Groverkss · web-flow · commit bc02c45d0839 · 2024-02-26T02:11:21.000Z
This patch adds a test for f16 attention. The fused_attention kernel
needed dtype conversion so that is also added. As a side effect,
implicit vector conversion (for unary ops) is now also supported.
diff --git a/core/shark_turbine/kernel/_support/tracing.py b/core/shark_turbine/kernel/_support/tracing.py
@@ -203,6 +203,14 @@ def handle_thread_program_id(self, op, axis: int) -> Index:
         )
         return proxy
 
+    def handle_to_dtype(self, op, val, dtype):
+        return self.region_graph.create_proxy(
+            "call_function",
+            op,
+            args=(val, dtype),
+            kwargs={},
+        )
+
     def handle_kernel_buffer_getitem(self, op, kernel_buffer: KernelBuffer, key):
         return self.region_graph.create_proxy(
             "call_function",
@@ -349,7 +357,6 @@ def handle_vector_broadcast_in_dim(self, op, vector, shape, broadcast_dimensions
             i for i in range(len(shape)) if i not in broadcast_dimensions
         )
         permutation = permutation + tuple(broadcast_dimensions)
-        print(permutation)
 
         # Transpose
         return self.region_graph.create_proxy(
diff --git a/core/shark_turbine/kernel/compiler/builder.py b/core/shark_turbine/kernel/compiler/builder.py
@@ -32,12 +32,12 @@
     F64Type,
 )
 
-# TODO: Have a way upstream to check if a floating point type.
-FLOAT_TYPES_ASM = {
-    "bf16",
-    "f16",
-    "f32",
-    "f64",
+# TODO: Use FloatType from upstream when available.
+FLOAT_BITWIDTHS = {
+    "bf16": 16,
+    "f16": 16,
+    "f32": 32,
+    "f64": 64,
     # TODO: FP8 types.
 }
 
@@ -87,28 +87,54 @@ def __init__(
 
 class _ScalarBuilder:
     def is_floating_point_type(self, t: IrType) -> bool:
-        return str(t) in FLOAT_TYPES_ASM
+        # TODO: Use FloatType from upstream when available.
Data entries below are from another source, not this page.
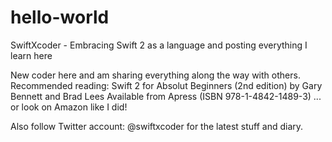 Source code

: # hello-world
SwiftXcoder - Embracing Swift 2 as a language and posting everything I learn here

New coder here and am sharing everything along the way with others.
Recommended reading: Swift 2 for Absolut Beginners (2nd edition)
by Gary Bennett and Brad Lees
Available from Apress (ISBN 978-1-4842-1489-3) ... or look on Amazon like I did!

Also follow Twitter account: @swiftxcoder for the latest stuff and diary.



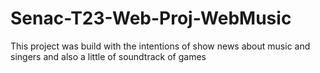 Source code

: # Senac-T23-Web-Proj-WebMusic
This project was build with the intentions of show news about music and singers and also a little of soundtrack of games
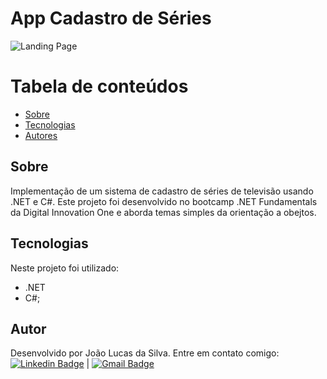  # App Cadastro de Séries

![Landing Page](https://github.com/joao-lucasilva/App-Cadastro-Series/blob/master/DIO.series/assets/Capturar.JPG)

Tabela de conteúdos
=================
   * [Sobre](#sobre)
   * [Tecnologias](#tecnologias)
   * [Autores](#autores)
 
## Sobre

Implementação de um sistema de cadastro de séries de televisão usando .NET e C#. Este projeto foi desenvolvido no bootcamp .NET Fundamentals da Digital Innovation One e aborda temas simples da orientação a obejtos. 


## Tecnologias
Neste projeto foi utilizado:
 -  .NET
 -  C#;

## Autor
Desenvolvido por João Lucas da Silva.
Entre em contato comigo:
 [![Linkedin Badge](https://img.shields.io/badge/-JoaoLucas-blue?style=flat-square&logo=Linkedin&logoColor=white&link=https://www.linkedin.com/in/tgmarinho/)]([https://www.linkedin.com/in/joaolucassilva-812819165/](https://www.linkedin.com/in/joaolucassilva-812819165/)) | [![Gmail Badge](https://img.shields.io/badge/-joao.lsilva1198@gmail.com-c14438?style=flat-square&logo=Gmail&logoColor=white&link=mailto:tgmarinho@gmail.com)](mailto:joao.lsilva1198@gmail.com)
+        return str(t) in FLOAT_BITWIDTHS
 
     def is_integer_type(self, t: IrType) -> bool:
         return IntegerType.isinstance(t)
 
     def is_index_type(self, t: IrType) -> bool:
         return IndexType.isinstance(t)
 
-    def promote(self, value: Value, to_type: IrType) -> Value:
-        value_type = value.type
+    def get_typeclass(self, t: IrType, index_same_as_integer=False) -> str:
+        # If this is a vector type, get the element type.
+        if isinstance(t, VectorType):
+            t = t.element_type
+        if self.is_floating_point_type(t):
+            return "float"
+        if self.is_integer_type(t):
+            return "integer"
+        if self.is_index_type(t):
+            return "integer" if index_same_as_integer else "index"
+        raise CodegenError(f"Unknown typeclass for type `{t}`")
+
+    def get_float_bitwidth(self, t: IrType) -> int:
+        # If this is a vector type, get the element type.
+        if isinstance(t, VectorType):
+            t = t.element_type
+        return FLOAT_BITWIDTHS[str(t)]
+
+    def to_dtype(self, value: IRProxyValue, dtype: IrType) -> IRProxyValue:
+        value_type = value.ir_value.type
+        # Create a vector type for dtype if value is a vector.
+        to_type = dtype
+        if isinstance(value_type, VectorType):
+            to_type = VectorType.get(value_type.shape, dtype)
+
         # Short-circuit if already the right type.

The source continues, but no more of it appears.